(Source texts of formatted documents)
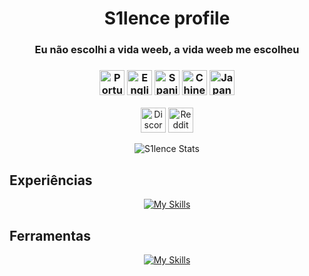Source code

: <link rel="stylesheet" href="https://cdn.jsdelivr.net/gh/lipis/flag-icons@6.6.6/css/flag-icons.min.css"/>

<h1 align="center">S1lence profile</h1>
<h3 align="center">Eu não escolhi a vida weeb, a vida weeb me escolheu</h3>
<h3 align="center">
  <img src="https://flagcdn.com/w40/pt.png" srcset="https://flagcdn.com/w80/pt.png 2x" width="40" alt="Portuguese">
  <img src="https://flagcdn.com/w40/gb.png" srcset="https://flagcdn.com/w80/gb.png 2x" width="40" alt="English">
  <img src="https://flagcdn.com/w40/es.png" srcset="https://flagcdn.com/w80/es.png 2x" width="40" alt="Spanish">
  <img src="https://flagcdn.com/w40/cn.png" srcset="https://flagcdn.com/w80/cn.png 2x" width="40" alt="Chinese">
  <img src="https://flagcdn.com/w40/jp.png" srcset="https://flagcdn.com/w80/jp.png 2x" width="40" alt="Japanese">
</h3>
<p align="center">
  <a href="https://discord.com/users/1106292786526965891"><img src="https://github.com/gauravghongde/social-icons/blob/master/PNG/Color/Discord.png" width="40" alt="Discord"></a>
  <a href="https://steamcommunity.com/id/s1lencexss/"><img src="https://github.com/gauravghongde/social-icons/blob/master/PNG/Color/Steam.png" width="40" alt="Reddit"></a>
</p>

<div align="center">
  
  ![S1lence Stats](https://github-readme-stats.vercel.app/api?username=s1lence&theme=radical&show_icons=true&hide_border=false&count_private=true)
  
</div>

## Experiências 
<div align="center">
  
  [![My Skills](https://skillicons.dev/icons?i=c,cpp,cs,dotnet,powershell,bash,cmake,html,css,php,angular)](https://skillicons.dev)
  
</div>

## Ferramentas
<div align="center">
  
  [![My Skills](https://skillicons.dev/icons?i=linux,androidstudio,vscode,visualstudio,eclipse,git)](https://skillicons.dev)
  
</div>
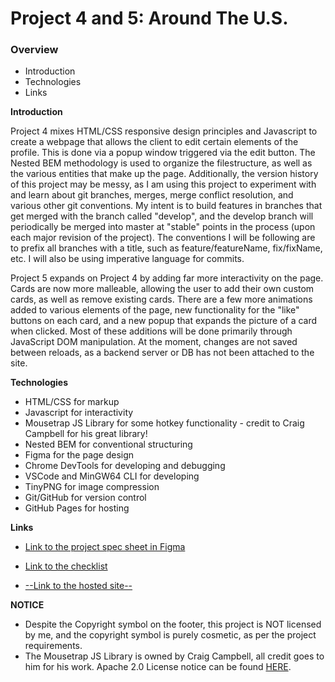 # Project 4 and 5: Around The U.S.

### Overview

* Introduction
* Technologies
* Links

**Introduction**

Project 4 mixes HTML/CSS responsive design principles and Javascript to create a webpage that allows the client to edit certain elements of the profile. This is done via a popup window triggered via the edit button.
The Nested BEM methodology is used to organize the filestructure, as well as the various entities that make up the page. 
Additionally, the version history of this project may be messy, as I am using this project to experiment with and learn about git branches, merges, merge conflict resolution, and various other git conventions. My intent is to build features in branches that get merged with the branch called "develop", and the develop branch will periodically be merged into master at "stable" points in the process (upon each major revision of the project). The conventions I will be following are to prefix all branches with a title, such as feature/featureName, fix/fixName, etc. I will also be using imperative language for commits. 

Project 5 expands on Project 4 by adding far more interactivity on the page. Cards are now more malleable, allowing the user to add their own custom cards, as well as remove existing cards. There are a few more animations added to various elements of the page, new functionality for the "like" buttons on each card, and a new popup that expands the picture of a card when clicked. Most of these additions will be done primarily through JavaScript DOM manipulation. At the moment, changes are not saved between reloads, as a backend server or DB has not been attached to the site. 

**Technologies**

* HTML/CSS for markup
* Javascript for interactivity
* Mousetrap JS Library for some hotkey functionality - credit to Craig Campbell for his great library!
* Nested BEM for conventional structuring
* Figma for the page design
* Chrome DevTools for developing and debugging
* VSCode and MinGW64 CLI for developing
* TinyPNG for image compression
* Git/GitHub for version control
* GitHub Pages for hosting

**Links**

* [Link to the project spec sheet in Figma](https://www.figma.com/file/mUgu8OSHWE0M6p6vfwmdu9/Sprint-4-Around-The-U.S.-desktop-mobile?node-id=0%3A1)

* [Link to the checklist](https://code.s3.yandex.net/web-developer/checklists/checklist-4-en/index.html)

* [--Link to the hosted site--](https://israphial.github.io/web_project_4_and_5/index.html?)

**NOTICE** 

* Despite the Copyright symbol on the footer, this project is NOT licensed by me, and the copyright symbol is purely cosmetic, as per the project requirements. 
* The Mousetrap JS Library is owned by Craig Campbell, all credit goes to him for his work. Apache 2.0 License notice can be found [HERE](https://github.com/ccampbell/mousetrap/blob/master/LICENSE).
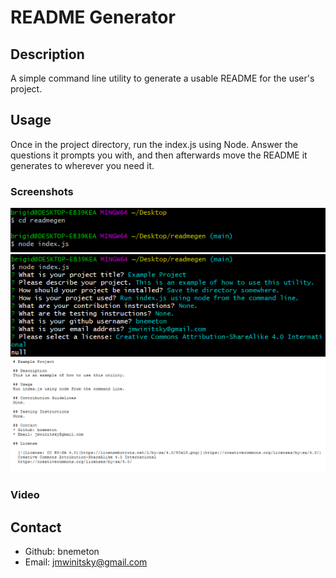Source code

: # README Generator

## Description
A simple command line utility to generate a usable README for the user's project.


## Usage
Once in the project directory, run the index.js using Node. Answer the questions it prompts you with, and then afterwards move the README it generates to wherever you need it.

### Screenshots
![A screenshot of the utility.](./assets/screen1.png)
![A screenshot of the utility.](./assets/screen2.png)
![A screenshot of the markdown file output by the utility.](./assets/output.png)


### Video



## Contact
* Github: bnemeton
* Email: jmwinitsky@gmail.com

  
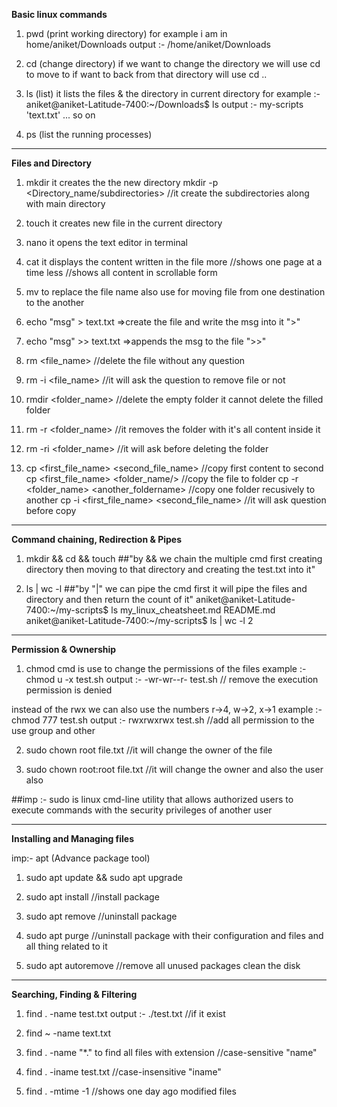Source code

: **Basic linux commands**

1) pwd (print working directory) for example i am in home/aniket/Downloads
output :- /home/aniket/Downloads

2) cd (change directory) if we want to change the directory we will use cd <directory name> to move to <directory> if want to back from that directory will use cd ..

3) ls (list) it lists the files & the directory in current directory for example :- aniket@aniket-Latitude-7400:~/Downloads$ ls 
output :- my-scripts 'text.txt' ... so on

4) ps (list the running processes)

---

**Files and Directory**

1) mkdir <Directory name> it creates the the new directory 
   mkdir -p <Directory_name/subdirectories> //it create the subdirectories along with main directory 

2) touch <file name> it creates new file in the current directory 

3) nano <file name> it opens the text editor in terminal 

4) cat <file name > it displays the content written in the file 
   more <file name> //shows one page at a time
   less <file name> //shows all content in scrollable form

5) mv <Oldfile name> <Newfile name> to replace the file name also use for moving file from one destination to the another 

6) echo "msg" > text.txt =>create the file and write the msg into it ">"

7) echo "msg" >> text.txt =>appends the msg to the file ">>"

8) rm <file_name> //delete the file without any question 

9) rm -i <file_name> //it will ask the question to remove file or not 

10) rmdir <folder_name> //delete the empty folder it cannot delete the filled folder

11) rm -r <folder_name> //it removes the folder with it's all content inside it 

12) rm -ri <folder_name> //it will ask before deleting the folder 

13) cp <first_file_name> <second_file_name> //copy first content to second
    cp <first_file_name> <folder_name/> //copy the file to folder
    cp -r <folder_name> <another_foldername> //copy one folder recusively to another
    cp -i <first_file_name> <second_file_name> //it will ask question before copy

---

**Command chaining, Redirection & Pipes**

1) mkdir <directory name> && cd <directory name> && touch <file name>  ##"by && we chain the multiple cmd first creating directory then moving to that directory and creating the test.txt into it"

2) ls | wc -l ##"by "|" we can pipe the cmd first it will pipe the files and directory and then return the count of it"
aniket@aniket-Latitude-7400:~/my-scripts$ ls
    my_linux_cheatsheet.md  README.md
aniket@aniket-Latitude-7400:~/my-scripts$ ls | wc -l
    2

---

**Permission & Ownership**

1) chmod cmd is use to change the permissions of the files 
example :- chmod u -x test.sh
output :- -wr-wr--r- test.sh // remove the execution permission is denied

instead of the rwx we can also use the numbers r->4, w->2, x->1
example :- chmod 777 test.sh
output :- rwxrwxrwx test.sh //add all permission to the use group and other 

2) sudo chown root file.txt //it will change the owner of the file 

3) sudo chown root:root file.txt //it will change the owner and also the user also 

##imp :- sudo is linux cmd-line utility that allows authorized users to execute commands with the security privileges of another user

---

**Installing and Managing files**

imp:- apt (Advance package tool)

1) sudo apt update && sudo apt upgrade

2) sudo apt install <package name> //install package

3) sudo apt remove <package name> //uninstall package

4) sudo apt purge <package name> //uninstall package with their configuration and files and all thing related to it 

5) sudo apt autoremove //remove all unused packages clean the disk

---

**Searching, Finding & Filtering**

1) find . -name test.txt
output :- ./test.txt //if it exist 

2) find ~ -name text.txt

3) find . -name "*.<extension>" to find all files with extension //case-sensitive "name"
 
4) find . -iname test.txt //case-insensitive "iname"

5) find . -mtime -1 //shows one day ago modified files 
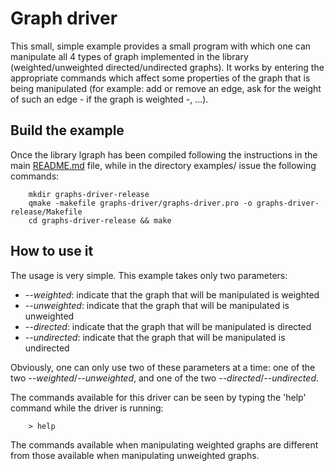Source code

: # Graph driver

This small, simple example provides a small program with which one can
manipulate all 4 types of graph implemented in the library (weighted/unweighted
directed/undirected graphs). It works by entering the appropriate commands
which affect some properties of the graph that is being manipulated (for
example: add or remove an edge, ask for the weight of such an edge - if
the graph is weighted -, ...).

## Build the example

Once the library lgraph has been compiled following the instructions in the
main [README.md](https://github.com/lluisalemanypuig/lgraph/blob/master/README.md)
file, while in the directory examples/ issue the following commands:

		mkdir graphs-driver-release
		qmake -makefile graphs-driver/graphs-driver.pro -o graphs-driver-release/Makefile
		cd graphs-driver-release && make

## How to use it

The usage is very simple. This example takes only two parameters:

- _--weighted_: indicate that the graph that will be manipulated is weighted
- _--unweighted_: indicate that the graph that will be manipulated is unweighted
- _--directed_: indicate that the graph that will be manipulated is directed
- _--undirected_: indicate that the graph that will be manipulated is undirected

Obviously, one can only use two of these parameters at a time: one of the
two _--weighted_/_--unweighted_, and one of the two _--directed_/_--undirected_.

The commands available for this driver can be seen by typing the 'help'
command while the driver is running:
		
		> help
		
The commands available when manipulating weighted graphs are different from
those available when manipulating unweighted graphs.
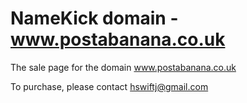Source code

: # NameKick domain - www.postabanana.co.uk
The sale page for the domain www.postabanana.co.uk

To purchase, please contact hswiftj@gmail.com
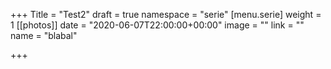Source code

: +++
Title = "Test2"
draft = true
namespace = "serie"
[menu.serie]
weight = 1
[[photos]]
date = "2020-06-07T22:00:00+00:00"
image = ""
link = ""
name = "blabal"

+++
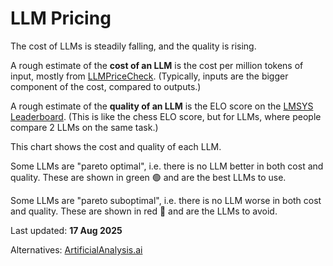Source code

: # LLM Pricing

The cost of LLMs is steadily falling, and the quality is rising.

A rough estimate of the **cost of an LLM** is
the cost per million tokens of input, mostly from [LLMPriceCheck](https://llmpricecheck.com/).
(Typically, inputs are the bigger component of the cost, compared to outputs.)

A rough estimate of the **quality of an LLM** is
the ELO score on the [LMSYS Leaderboard](https://lmarena.ai/).
(This is like the chess ELO score, but for LLMs, where people compare 2 LLMs on the same task.)

This chart shows the cost and quality of each LLM.

Some LLMs are "pareto optimal", i.e. there is no LLM better in both cost and quality.
These are shown in green 🟢 and are the best LLMs to use.

Some LLMs are "pareto suboptimal", i.e. there is no LLM worse in both cost and quality.
These are shown in red 🔴 and are the LLMs to avoid.

Last updated: **17 Aug 2025**

Alternatives: [ArtificialAnalysis.ai](https://artificialanalysis.ai/)

<!--

# How to update

- Go to each of these pages
  - https://lmarena.ai/leaderboard/text
  - https://lmarena.ai/leaderboard/text/hard-prompts
  - https://lmarena.ai/leaderboard/text/coding
- Use the <https://tools.s-anand.net/page2md/> bookmarklet to get the page as Markdown
- Paste at <https://tools.s-anand.net/md2csv/> and copy as CSV
- Update `elo.csv` via lookups

# Billing rates

Run `uv run billing.py` to get the per-hour output "billing rates" of LLMs in billing.json.

Blog post: https://www.s-anand.net/blog/wage-rates-of-nations-and-llms/
ChatGPT analysis: https://chatgpt.com/share/68317a06-0cac-800c-ad6f-13646ceb489f

-->
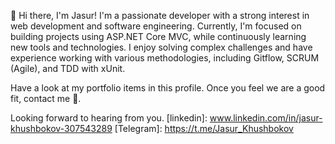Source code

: 👋 Hi there, I'm Jasur!
I'm a passionate developer with a strong interest in web development and software engineering. Currently, I'm focused on building projects using ASP.NET Core MVC, while continuously learning new tools and technologies. I enjoy solving complex challenges and have experience working with various methodologies, including Gitflow, SCRUM (Agile), and TDD with xUnit.

Have a look at my portfolio items in this profile. Once you feel we are a good fit, contact me 💬.

Looking forward to hearing from you.
[linkedin]: www.linkedin.com/in/jasur-khushbokov-307543289
[Telegram]: https://t.me/Jasur_Khushbokov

» **WHAT THE EXERCISE ASKS**: From the entries above, return exactly the line containing "the cost per", the line containing "- Use the <https://tools.s-anand.net/page2md/>", and all lines between, and nothing else.

» **YOUR SOLUTION**:
the cost per million tokens of input, mostly from [LLMPriceCheck](https://llmpricecheck.com/).
(Typically, inputs are the bigger component of the cost, compared to outputs.)

A rough estimate of the **quality of an LLM** is
the ELO score on the [LMSYS Leaderboard](https://lmarena.ai/).
(This is like the chess ELO score, but for LLMs, where people compare 2 LLMs on the same task.)

This chart shows the cost and quality of each LLM.

Some LLMs are "pareto optimal", i.e. there is no LLM better in both cost and quality.
These are shown in green 🟢 and are the best LLMs to use.

Some LLMs are "pareto suboptimal", i.e. there is no LLM worse in both cost and quality.
These are shown in red 🔴 and are the LLMs to avoid.

Last updated: **17 Aug 2025**

Alternatives: [ArtificialAnalysis.ai](https://artificialanalysis.ai/)

<!--

# How to update

- Go to each of these pages
  - https://lmarena.ai/leaderboard/text
  - https://lmarena.ai/leaderboard/text/hard-prompts
  - https://lmarena.ai/leaderboard/text/coding
- Use the <https://tools.s-anand.net/page2md/> bookmarklet to get the page as Markdown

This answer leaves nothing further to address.